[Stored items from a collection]
☆ ☆ ☆ ☆ ☆ ☆ ☆

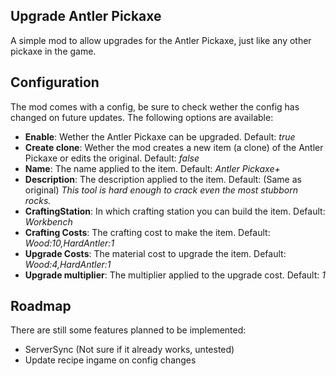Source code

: ## Upgrade Antler Pickaxe

A simple mod to allow upgrades for the Antler Pickaxe, just like any other pickaxe in the game.

## Configuration
The mod comes with a config, be sure to check wether the config has changed on future updates. The following options are available:
 - **Enable**: Wether the Antler Pickaxe can be upgraded. Default: *true*
 - **Create clone**: Wether the mod creates a new item (a clone) of the Antler Pickaxe or edits the original. Default: *false*
 - **Name**: The name applied to the item. Default: *Antler Pickaxe+*
 - **Description**: The description applied to the item. Default: (Same as original) *This tool is hard enough to crack even the most stubborn rocks.*
 - **CraftingStation**: In which crafting station you can build the item. Default: *Workbench*
 - **Crafting Costs**: The crafting cost to make the item. Default: *Wood:10,HardAntler:1*
 - **Upgrade Costs**: The material cost to upgrade the item. Default: *Wood:4,HardAntler:1*
 - **Upgrade multiplier**: The multiplier applied to the upgrade cost. Default: *1*

 ## Roadmap
 There are still some features planned to be implemented:
  - ServerSync (Not sure if it already works, untested)
  - Update recipe ingame on config changes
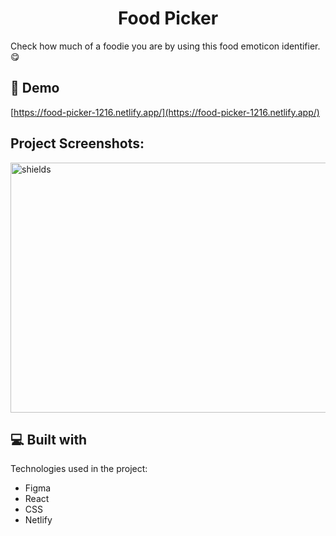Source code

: <h1 align="center">Food Picker</h1>

<p>Check how much of a foodie you are by using this food emoticon identifier.😋</p>

<h2>🚀 Demo</h2>

[https://food-picker-1216.netlify.app/](https://food-picker-1216.netlify.app/)

<h2>Project Screenshots:</h2>

<img src="https://gcdn.pbrd.co/images/9nUwLm4fZwS0.png?o=1" alt="shields" width="840" height="400/">

  
  
<h2>💻 Built with</h2>

Technologies used in the project:

*   Figma
*   React
*   CSS
*   Netlify
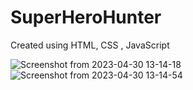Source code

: 
# SuperHeroHunter
Created using HTML, CSS , JavaScript

![Screenshot from 2023-04-30 13-14-18](https://user-images.githubusercontent.com/40921926/235341858-361e2b12-f746-4789-9225-53f04045424e.png)
![Screenshot from 2023-04-30 13-14-54](https://user-images.githubusercontent.com/40921926/235341877-c170a874-c5e4-4d93-b802-35091bbc201f.png)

☆ ☆ ☆ ☆ ☆ ☆ ☆

▸ **EXERCISE**: Retype every entry above exactly and, please, skip the pictures.

▸ **RESULT FOR THIS TASK**:
Source code

: ## Upgrade Antler Pickaxe

A simple mod to allow upgrades for the Antler Pickaxe, just like any other pickaxe in the game.

## Configuration
The mod comes with a config, be sure to check wether the config has changed on future updates. The following options are available:
 - **Enable**: Wether the Antler Pickaxe can be upgraded. Default: *true*
 - **Create clone**: Wether the mod creates a new item (a clone) of the Antler Pickaxe or edits the original. Default: *false*
 - **Name**: The name applied to the item. Default: *Antler Pickaxe+*
 - **Description**: The description applied to the item. Default: (Same as original) *This tool is hard enough to crack even the most stubborn rocks.*
 - **CraftingStation**: In which crafting station you can build the item. Default: *Workbench*
 - **Crafting Costs**: The crafting cost to make the item. Default: *Wood:10,HardAntler:1*
 - **Upgrade Costs**: The material cost to upgrade the item. Default: *Wood:4,HardAntler:1*
 - **Upgrade multiplier**: The multiplier applied to the upgrade cost. Default: *1*

 ## Roadmap
 There are still some features planned to be implemented:
  - ServerSync (Not sure if it already works, untested)
  - Update recipe ingame on config changes
Source code

: <h1 align="center">Food Picker</h1>

<p>Check how much of a foodie you are by using this food emoticon identifier.😋</p>

<h2>🚀 Demo</h2>

[https://food-picker-1216.netlify.app/](https://food-picker-1216.netlify.app/)

<h2>Project Screenshots:</h2>

<img src="https://gcdn.pbrd.co/images/9nUwLm4fZwS0.png?o=1" alt="shields" width="840" height="400/">

  
  
<h2>💻 Built with</h2>

Technologies used in the project:

*   Figma
*   React
*   CSS
*   Netlify
Source code

: 
# SuperHeroHunter
Created using HTML, CSS , JavaScript

![Screenshot from 2023-04-30 13-14-18](https://user-images.githubusercontent.com/40921926/235341858-361e2b12-f746-4789-9225-53f04045424e.png)
![Screenshot from 2023-04-30 13-14-54](https://user-images.githubusercontent.com/40921926/235341877-c170a874-c5e4-4d93-b802-35091bbc201f.png)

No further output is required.